Assign a context loading mode to each role. LLM-controlled for exploratory work where you trust the agent. Agent-software-controlled for compliance-critical tasks where context must be deterministic. Human-controlled for sensitive decisions where a human should stay in the loop.
Choose your architecture pattern. Sequential when phases depend on each other. Hierarchical plus parallel when tasks are independent but need a coordination point. Start with agentic workflows (orchestrated with checkpoints), not fully autonomous agents.

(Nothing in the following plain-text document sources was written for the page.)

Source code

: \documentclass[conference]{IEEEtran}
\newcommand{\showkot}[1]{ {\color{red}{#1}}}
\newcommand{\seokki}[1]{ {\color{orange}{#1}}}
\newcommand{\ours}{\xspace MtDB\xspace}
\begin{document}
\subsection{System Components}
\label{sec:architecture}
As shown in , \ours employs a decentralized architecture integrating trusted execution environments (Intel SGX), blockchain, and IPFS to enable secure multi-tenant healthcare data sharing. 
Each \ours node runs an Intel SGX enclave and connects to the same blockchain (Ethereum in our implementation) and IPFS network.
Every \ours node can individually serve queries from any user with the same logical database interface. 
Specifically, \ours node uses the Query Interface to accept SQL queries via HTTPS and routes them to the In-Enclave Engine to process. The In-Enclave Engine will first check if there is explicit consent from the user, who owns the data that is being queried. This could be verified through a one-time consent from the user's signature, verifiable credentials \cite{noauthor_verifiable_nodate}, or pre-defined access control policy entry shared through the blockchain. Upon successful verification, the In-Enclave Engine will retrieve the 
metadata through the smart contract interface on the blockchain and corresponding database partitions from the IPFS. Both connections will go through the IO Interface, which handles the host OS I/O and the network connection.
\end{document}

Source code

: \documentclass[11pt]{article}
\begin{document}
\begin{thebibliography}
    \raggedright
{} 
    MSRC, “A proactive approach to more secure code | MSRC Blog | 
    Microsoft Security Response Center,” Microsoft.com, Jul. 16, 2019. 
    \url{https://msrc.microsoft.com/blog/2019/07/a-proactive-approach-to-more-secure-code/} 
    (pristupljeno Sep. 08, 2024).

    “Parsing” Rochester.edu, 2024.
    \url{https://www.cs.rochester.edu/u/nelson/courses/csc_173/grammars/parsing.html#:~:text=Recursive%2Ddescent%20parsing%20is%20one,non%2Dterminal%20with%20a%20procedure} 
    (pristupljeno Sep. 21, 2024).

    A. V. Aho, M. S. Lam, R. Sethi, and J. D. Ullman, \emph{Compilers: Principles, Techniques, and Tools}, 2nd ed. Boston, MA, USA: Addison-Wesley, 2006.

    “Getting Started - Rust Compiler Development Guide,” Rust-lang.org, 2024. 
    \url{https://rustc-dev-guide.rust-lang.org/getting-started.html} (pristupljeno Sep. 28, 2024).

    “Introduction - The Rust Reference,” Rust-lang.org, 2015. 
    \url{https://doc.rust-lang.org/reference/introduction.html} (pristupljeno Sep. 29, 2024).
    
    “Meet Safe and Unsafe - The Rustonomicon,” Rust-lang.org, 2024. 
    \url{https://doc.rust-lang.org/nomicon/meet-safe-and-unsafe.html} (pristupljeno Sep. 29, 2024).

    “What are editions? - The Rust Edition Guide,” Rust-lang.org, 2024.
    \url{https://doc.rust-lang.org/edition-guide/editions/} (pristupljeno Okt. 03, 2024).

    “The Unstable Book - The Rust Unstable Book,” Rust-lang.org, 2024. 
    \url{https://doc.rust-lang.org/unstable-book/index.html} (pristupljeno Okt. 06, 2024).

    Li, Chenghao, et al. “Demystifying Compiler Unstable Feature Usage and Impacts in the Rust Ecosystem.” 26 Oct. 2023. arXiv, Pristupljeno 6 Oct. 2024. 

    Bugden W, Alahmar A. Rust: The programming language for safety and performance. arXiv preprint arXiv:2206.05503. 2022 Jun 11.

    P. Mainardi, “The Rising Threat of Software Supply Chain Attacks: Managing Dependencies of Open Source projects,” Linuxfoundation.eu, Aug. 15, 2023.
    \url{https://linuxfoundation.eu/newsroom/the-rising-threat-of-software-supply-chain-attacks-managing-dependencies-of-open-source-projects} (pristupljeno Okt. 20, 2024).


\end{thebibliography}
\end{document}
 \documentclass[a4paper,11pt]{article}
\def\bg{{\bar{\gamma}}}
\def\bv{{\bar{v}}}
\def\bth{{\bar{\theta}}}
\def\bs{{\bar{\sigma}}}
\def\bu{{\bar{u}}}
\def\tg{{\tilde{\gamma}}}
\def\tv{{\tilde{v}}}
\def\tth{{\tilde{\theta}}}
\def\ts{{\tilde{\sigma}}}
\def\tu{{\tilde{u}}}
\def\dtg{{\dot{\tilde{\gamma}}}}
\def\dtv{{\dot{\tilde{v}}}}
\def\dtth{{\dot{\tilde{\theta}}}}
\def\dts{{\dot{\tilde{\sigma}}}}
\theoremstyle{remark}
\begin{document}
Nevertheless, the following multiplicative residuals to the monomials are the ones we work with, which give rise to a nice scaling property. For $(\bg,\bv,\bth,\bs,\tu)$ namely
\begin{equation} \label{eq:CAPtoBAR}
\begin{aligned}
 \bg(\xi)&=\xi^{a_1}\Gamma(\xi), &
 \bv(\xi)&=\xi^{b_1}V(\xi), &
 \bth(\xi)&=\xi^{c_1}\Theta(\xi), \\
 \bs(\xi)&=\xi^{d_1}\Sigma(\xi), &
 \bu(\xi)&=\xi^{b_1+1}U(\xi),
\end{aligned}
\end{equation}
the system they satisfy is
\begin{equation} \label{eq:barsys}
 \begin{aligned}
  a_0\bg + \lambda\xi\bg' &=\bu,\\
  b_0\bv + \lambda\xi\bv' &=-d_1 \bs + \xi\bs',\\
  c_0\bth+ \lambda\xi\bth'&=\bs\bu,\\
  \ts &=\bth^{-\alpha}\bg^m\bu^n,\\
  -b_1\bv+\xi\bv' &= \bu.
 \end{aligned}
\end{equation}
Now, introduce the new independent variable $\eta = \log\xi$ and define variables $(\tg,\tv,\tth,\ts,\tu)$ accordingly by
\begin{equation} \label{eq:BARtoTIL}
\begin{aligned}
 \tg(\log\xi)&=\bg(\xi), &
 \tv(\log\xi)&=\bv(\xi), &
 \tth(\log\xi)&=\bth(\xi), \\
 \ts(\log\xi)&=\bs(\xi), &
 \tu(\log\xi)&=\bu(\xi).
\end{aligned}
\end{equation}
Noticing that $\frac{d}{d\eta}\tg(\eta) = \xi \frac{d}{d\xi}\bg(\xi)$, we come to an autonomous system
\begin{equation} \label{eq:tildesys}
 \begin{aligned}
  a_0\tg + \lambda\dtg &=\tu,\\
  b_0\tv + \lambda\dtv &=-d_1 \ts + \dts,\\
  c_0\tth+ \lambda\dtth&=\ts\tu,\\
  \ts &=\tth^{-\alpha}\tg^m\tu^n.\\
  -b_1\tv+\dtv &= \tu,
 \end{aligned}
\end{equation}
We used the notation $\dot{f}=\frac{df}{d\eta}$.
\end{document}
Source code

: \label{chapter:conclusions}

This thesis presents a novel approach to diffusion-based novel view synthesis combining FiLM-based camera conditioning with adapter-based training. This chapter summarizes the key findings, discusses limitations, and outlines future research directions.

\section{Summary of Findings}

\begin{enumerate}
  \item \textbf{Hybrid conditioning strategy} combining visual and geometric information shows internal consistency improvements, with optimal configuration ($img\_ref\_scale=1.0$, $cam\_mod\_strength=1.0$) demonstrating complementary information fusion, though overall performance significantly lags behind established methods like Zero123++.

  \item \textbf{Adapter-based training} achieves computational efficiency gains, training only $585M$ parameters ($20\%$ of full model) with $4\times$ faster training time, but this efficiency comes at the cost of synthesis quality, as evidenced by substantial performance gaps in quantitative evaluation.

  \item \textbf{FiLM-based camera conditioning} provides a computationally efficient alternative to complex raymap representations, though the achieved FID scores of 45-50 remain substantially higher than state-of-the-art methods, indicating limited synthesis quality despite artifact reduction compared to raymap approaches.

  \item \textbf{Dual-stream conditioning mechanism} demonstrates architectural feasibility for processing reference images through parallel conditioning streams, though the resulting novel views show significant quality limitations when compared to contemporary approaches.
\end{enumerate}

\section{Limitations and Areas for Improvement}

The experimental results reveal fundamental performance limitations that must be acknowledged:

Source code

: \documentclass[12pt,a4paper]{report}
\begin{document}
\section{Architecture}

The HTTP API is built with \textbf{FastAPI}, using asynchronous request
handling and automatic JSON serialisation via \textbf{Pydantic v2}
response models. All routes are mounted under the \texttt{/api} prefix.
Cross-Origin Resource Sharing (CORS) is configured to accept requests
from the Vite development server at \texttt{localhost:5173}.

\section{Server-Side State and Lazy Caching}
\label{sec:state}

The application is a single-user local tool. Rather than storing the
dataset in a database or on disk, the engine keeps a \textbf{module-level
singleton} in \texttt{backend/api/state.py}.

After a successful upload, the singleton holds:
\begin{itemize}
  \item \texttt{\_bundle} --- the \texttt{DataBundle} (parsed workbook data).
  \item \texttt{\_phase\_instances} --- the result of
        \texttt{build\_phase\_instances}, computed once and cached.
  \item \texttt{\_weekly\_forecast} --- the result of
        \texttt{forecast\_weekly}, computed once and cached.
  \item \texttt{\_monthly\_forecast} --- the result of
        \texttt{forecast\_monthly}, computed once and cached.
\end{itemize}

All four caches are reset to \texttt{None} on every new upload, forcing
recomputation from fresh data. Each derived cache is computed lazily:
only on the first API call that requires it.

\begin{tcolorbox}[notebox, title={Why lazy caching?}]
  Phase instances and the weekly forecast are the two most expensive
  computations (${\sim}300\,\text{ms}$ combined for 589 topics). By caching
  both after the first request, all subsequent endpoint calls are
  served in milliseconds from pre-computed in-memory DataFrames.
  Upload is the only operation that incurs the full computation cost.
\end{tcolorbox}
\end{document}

Define your failure responses. For each agent, decide what happens when things go wrong. Retry for transient failures. Replan for partial failures. Escalate for fundamental ones. If agents touch external systems, define explicit rollback steps. And for any orchestrated system, ensure structured logging at the orchestrator level so you can trace subagent outputs when things go wrong.
These five decisions are the foundation of any orchestrated system. Get them right and the rest is implementation.

What's Next
TechLok succeeded because the orchestrator designed composition, not just coordination. I chose who ran in parallel, decided what each team should explore, and combined the strongest pieces into something none of us could have built alone.
But coordinating specialists only matters if you can tell good output from bad. Chapter 9 covers Evals and Loops, where evaluation becomes control flow, not just quality checking. The agents who build also need agents who judge.
The orchestrator's real job was never coordination. It was seeing the combination no one else could.